About this exercise:
Please, could you print all the lines below exactly, leaving out the pictures?

Entries supplied:
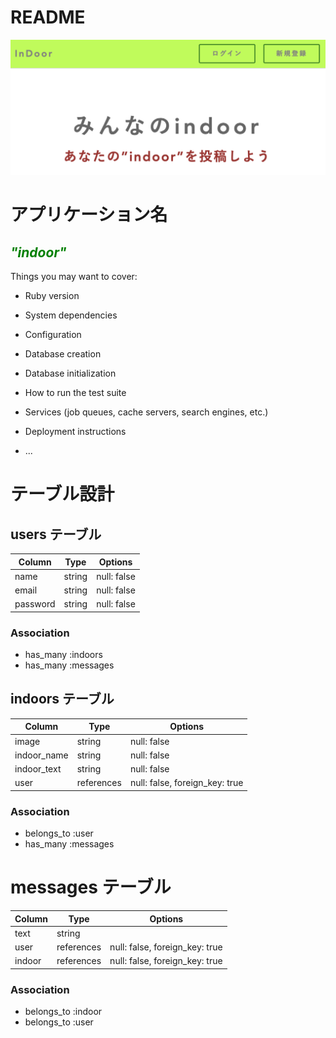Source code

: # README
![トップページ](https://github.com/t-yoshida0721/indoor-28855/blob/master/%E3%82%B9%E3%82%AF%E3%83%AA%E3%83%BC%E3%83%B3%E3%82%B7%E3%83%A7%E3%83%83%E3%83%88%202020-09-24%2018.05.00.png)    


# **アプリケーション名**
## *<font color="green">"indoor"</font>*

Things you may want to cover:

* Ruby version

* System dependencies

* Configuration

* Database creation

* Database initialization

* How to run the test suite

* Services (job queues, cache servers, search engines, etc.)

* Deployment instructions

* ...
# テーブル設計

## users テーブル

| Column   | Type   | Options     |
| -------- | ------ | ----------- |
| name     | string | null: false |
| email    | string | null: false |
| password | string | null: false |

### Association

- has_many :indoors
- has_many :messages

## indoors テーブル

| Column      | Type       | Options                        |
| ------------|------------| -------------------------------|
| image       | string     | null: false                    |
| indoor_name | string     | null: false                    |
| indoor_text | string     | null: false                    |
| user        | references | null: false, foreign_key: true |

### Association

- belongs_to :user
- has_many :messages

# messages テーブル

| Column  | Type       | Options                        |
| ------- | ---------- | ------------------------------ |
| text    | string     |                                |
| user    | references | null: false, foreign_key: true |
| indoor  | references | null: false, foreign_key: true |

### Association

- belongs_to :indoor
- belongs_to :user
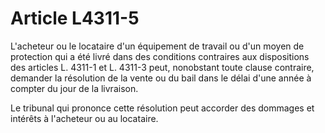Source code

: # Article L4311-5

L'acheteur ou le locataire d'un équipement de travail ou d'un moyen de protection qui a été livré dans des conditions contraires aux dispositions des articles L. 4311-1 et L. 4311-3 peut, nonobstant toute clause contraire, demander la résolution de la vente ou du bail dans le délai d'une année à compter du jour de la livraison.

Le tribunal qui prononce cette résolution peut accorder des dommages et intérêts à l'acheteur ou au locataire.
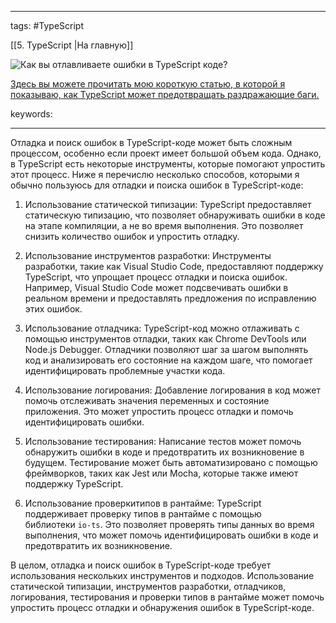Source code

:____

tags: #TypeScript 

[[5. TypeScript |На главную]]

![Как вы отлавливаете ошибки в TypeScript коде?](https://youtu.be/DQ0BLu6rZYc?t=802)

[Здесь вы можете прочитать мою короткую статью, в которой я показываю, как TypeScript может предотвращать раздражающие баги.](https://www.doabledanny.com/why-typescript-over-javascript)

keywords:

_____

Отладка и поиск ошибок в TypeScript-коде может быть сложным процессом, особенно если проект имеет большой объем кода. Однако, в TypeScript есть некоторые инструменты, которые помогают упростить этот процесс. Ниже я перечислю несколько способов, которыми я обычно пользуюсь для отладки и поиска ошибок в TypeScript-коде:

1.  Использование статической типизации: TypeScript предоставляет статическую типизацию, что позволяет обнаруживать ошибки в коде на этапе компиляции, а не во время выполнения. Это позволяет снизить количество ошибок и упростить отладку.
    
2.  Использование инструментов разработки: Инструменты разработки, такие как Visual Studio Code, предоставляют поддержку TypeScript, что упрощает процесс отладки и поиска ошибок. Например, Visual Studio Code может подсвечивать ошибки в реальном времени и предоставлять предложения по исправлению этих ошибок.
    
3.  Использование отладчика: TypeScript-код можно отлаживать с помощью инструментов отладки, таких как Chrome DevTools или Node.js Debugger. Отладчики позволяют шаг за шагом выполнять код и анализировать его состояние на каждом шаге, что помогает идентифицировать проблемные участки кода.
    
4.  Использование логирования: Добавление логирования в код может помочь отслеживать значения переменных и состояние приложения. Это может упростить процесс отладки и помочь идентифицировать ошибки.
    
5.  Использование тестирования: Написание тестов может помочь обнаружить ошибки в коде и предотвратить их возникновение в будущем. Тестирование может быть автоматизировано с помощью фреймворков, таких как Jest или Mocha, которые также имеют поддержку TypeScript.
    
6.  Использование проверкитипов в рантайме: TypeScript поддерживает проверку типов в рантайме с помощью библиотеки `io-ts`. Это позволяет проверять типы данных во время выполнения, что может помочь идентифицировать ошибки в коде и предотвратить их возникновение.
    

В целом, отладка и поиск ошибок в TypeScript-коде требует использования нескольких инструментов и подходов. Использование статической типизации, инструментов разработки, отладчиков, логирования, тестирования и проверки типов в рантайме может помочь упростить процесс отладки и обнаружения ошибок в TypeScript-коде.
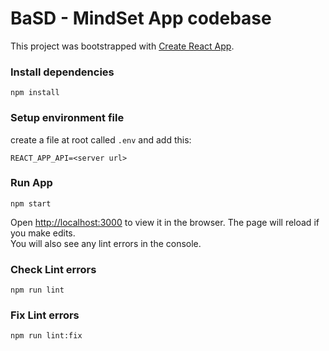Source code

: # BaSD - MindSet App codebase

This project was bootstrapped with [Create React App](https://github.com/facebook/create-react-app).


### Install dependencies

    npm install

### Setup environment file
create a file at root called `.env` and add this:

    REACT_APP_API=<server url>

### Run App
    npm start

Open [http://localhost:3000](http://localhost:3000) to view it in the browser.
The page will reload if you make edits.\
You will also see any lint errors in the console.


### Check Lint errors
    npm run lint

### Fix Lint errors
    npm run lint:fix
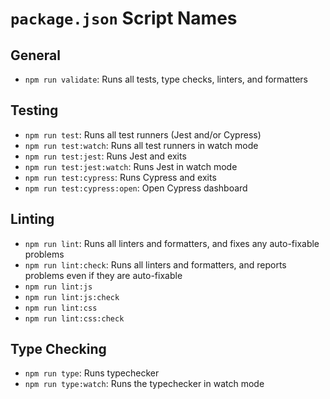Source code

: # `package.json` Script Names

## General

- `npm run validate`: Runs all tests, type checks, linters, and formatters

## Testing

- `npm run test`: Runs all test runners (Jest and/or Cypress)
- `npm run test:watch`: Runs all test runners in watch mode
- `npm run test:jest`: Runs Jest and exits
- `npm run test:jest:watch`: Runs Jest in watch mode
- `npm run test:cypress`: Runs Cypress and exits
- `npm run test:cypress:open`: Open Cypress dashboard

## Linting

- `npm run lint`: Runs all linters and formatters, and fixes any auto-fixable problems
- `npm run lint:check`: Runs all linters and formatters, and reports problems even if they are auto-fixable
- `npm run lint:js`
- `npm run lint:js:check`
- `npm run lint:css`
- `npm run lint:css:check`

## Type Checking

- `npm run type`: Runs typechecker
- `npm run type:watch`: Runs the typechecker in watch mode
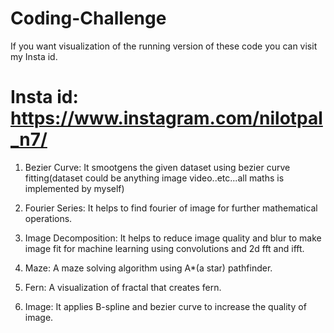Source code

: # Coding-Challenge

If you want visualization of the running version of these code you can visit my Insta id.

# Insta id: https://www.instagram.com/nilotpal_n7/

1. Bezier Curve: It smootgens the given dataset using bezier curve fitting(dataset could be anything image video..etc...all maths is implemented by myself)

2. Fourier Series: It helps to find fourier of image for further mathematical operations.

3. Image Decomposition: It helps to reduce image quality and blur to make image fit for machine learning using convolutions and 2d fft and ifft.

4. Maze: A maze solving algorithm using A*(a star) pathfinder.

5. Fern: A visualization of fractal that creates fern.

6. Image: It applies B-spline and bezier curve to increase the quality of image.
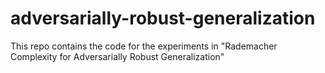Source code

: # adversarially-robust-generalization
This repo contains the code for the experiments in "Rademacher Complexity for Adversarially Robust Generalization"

Reply to the task:
Source code

: # README
![トップページ](https://github.com/t-yoshida0721/indoor-28855/blob/master/%E3%82%B9%E3%82%AF%E3%83%AA%E3%83%BC%E3%83%B3%E3%82%B7%E3%83%A7%E3%83%83%E3%83%88%202020-09-24%2018.05.00.png)    


# **アプリケーション名**
## *<font color="green">"indoor"</font>*

Things you may want to cover:

* Ruby version

* System dependencies

* Configuration

* Database creation

* Database initialization

* How to run the test suite

* Services (job queues, cache servers, search engines, etc.)

* Deployment instructions

* ...
# テーブル設計

## users テーブル

| Column   | Type   | Options     |
| -------- | ------ | ----------- |
| name     | string | null: false |
| email    | string | null: false |
| password | string | null: false |

### Association

- has_many :indoors
- has_many :messages

## indoors テーブル

| Column      | Type       | Options                        |
| ------------|------------| -------------------------------|
| image       | string     | null: false                    |
| indoor_name | string     | null: false                    |
| indoor_text | string     | null: false                    |
| user        | references | null: false, foreign_key: true |

### Association

- belongs_to :user
- has_many :messages

# messages テーブル

| Column  | Type       | Options                        |
| ------- | ---------- | ------------------------------ |
| text    | string     |                                |
| user    | references | null: false, foreign_key: true |
| indoor  | references | null: false, foreign_key: true |

### Association

- belongs_to :indoor
- belongs_to :user
Source code

: # Article L4311-5

L'acheteur ou le locataire d'un équipement de travail ou d'un moyen de protection qui a été livré dans des conditions contraires aux dispositions des articles L. 4311-1 et L. 4311-3 peut, nonobstant toute clause contraire, demander la résolution de la vente ou du bail dans le délai d'une année à compter du jour de la livraison.

Le tribunal qui prononce cette résolution peut accorder des dommages et intérêts à l'acheteur ou au locataire.
Source code

:____

tags: #TypeScript 

[[5. TypeScript |На главную]]

![Как вы отлавливаете ошибки в TypeScript коде?](https://youtu.be/DQ0BLu6rZYc?t=802)

[Здесь вы можете прочитать мою короткую статью, в которой я показываю, как TypeScript может предотвращать раздражающие баги.](https://www.doabledanny.com/why-typescript-over-javascript)

keywords:

_____

Отладка и поиск ошибок в TypeScript-коде может быть сложным процессом, особенно если проект имеет большой объем кода. Однако, в TypeScript есть некоторые инструменты, которые помогают упростить этот процесс. Ниже я перечислю несколько способов, которыми я обычно пользуюсь для отладки и поиска ошибок в TypeScript-коде:

1.  Использование статической типизации: TypeScript предоставляет статическую типизацию, что позволяет обнаруживать ошибки в коде на этапе компиляции, а не во время выполнения. Это позволяет снизить количество ошибок и упростить отладку.
    
2.  Использование инструментов разработки: Инструменты разработки, такие как Visual Studio Code, предоставляют поддержку TypeScript, что упрощает процесс отладки и поиска ошибок. Например, Visual Studio Code может подсвечивать ошибки в реальном времени и предоставлять предложения по исправлению этих ошибок.
    
3.  Использование отладчика: TypeScript-код можно отлаживать с помощью инструментов отладки, таких как Chrome DevTools или Node.js Debugger. Отладчики позволяют шаг за шагом выполнять код и анализировать его состояние на каждом шаге, что помогает идентифицировать проблемные участки кода.
    
4.  Использование логирования: Добавление логирования в код может помочь отслеживать значения переменных и состояние приложения. Это может упростить процесс отладки и помочь идентифицировать ошибки.
    
5.  Использование тестирования: Написание тестов может помочь обнаружить ошибки в коде и предотвратить их возникновение в будущем. Тестирование может быть автоматизировано с помощью фреймворков, таких как Jest или Mocha, которые также имеют поддержку TypeScript.
    
6.  Использование проверкитипов в рантайме: TypeScript поддерживает проверку типов в рантайме с помощью библиотеки `io-ts`. Это позволяет проверять типы данных во время выполнения, что может помочь идентифицировать ошибки в коде и предотвратить их возникновение.
    

В целом, отладка и поиск ошибок в TypeScript-коде требует использования нескольких инструментов и подходов. Использование статической типизации, инструментов разработки, отладчиков, логирования, тестирования и проверки типов в рантайме может помочь упростить процесс отладки и обнаружения ошибок в TypeScript-коде.
Source code

: # BaSD - MindSet App codebase

This project was bootstrapped with [Create React App](https://github.com/facebook/create-react-app).


### Install dependencies

    npm install

### Setup environment file
create a file at root called `.env` and add this:

    REACT_APP_API=<server url>

### Run App
    npm start

Open [http://localhost:3000](http://localhost:3000) to view it in the browser.
The page will reload if you make edits.\
You will also see any lint errors in the console.


### Check Lint errors
    npm run lint

### Fix Lint errors
    npm run lint:fix
Source code

: # `package.json` Script Names

## General

- `npm run validate`: Runs all tests, type checks, linters, and formatters

## Testing

- `npm run test`: Runs all test runners (Jest and/or Cypress)
- `npm run test:watch`: Runs all test runners in watch mode
- `npm run test:jest`: Runs Jest and exits
- `npm run test:jest:watch`: Runs Jest in watch mode
- `npm run test:cypress`: Runs Cypress and exits
- `npm run test:cypress:open`: Open Cypress dashboard

## Linting

- `npm run lint`: Runs all linters and formatters, and fixes any auto-fixable problems
- `npm run lint:check`: Runs all linters and formatters, and reports problems even if they are auto-fixable
- `npm run lint:js`
- `npm run lint:js:check`
- `npm run lint:css`
- `npm run lint:css:check`

## Type Checking

- `npm run type`: Runs typechecker
- `npm run type:watch`: Runs the typechecker in watch mode
Source code

: # Coding-Challenge

If you want visualization of the running version of these code you can visit my Insta id.

# Insta id: https://www.instagram.com/nilotpal_n7/

1. Bezier Curve: It smootgens the given dataset using bezier curve fitting(dataset could be anything image video..etc...all maths is implemented by myself)

2. Fourier Series: It helps to find fourier of image for further mathematical operations.

3. Image Decomposition: It helps to reduce image quality and blur to make image fit for machine learning using convolutions and 2d fft and ifft.

4. Maze: A maze solving algorithm using A*(a star) pathfinder.

5. Fern: A visualization of fractal that creates fern.

6. Image: It applies B-spline and bezier curve to increase the quality of image.
Source code

: # adversarially-robust-generalization
This repo contains the code for the experiments in "Rademacher Complexity for Adversarially Robust Generalization"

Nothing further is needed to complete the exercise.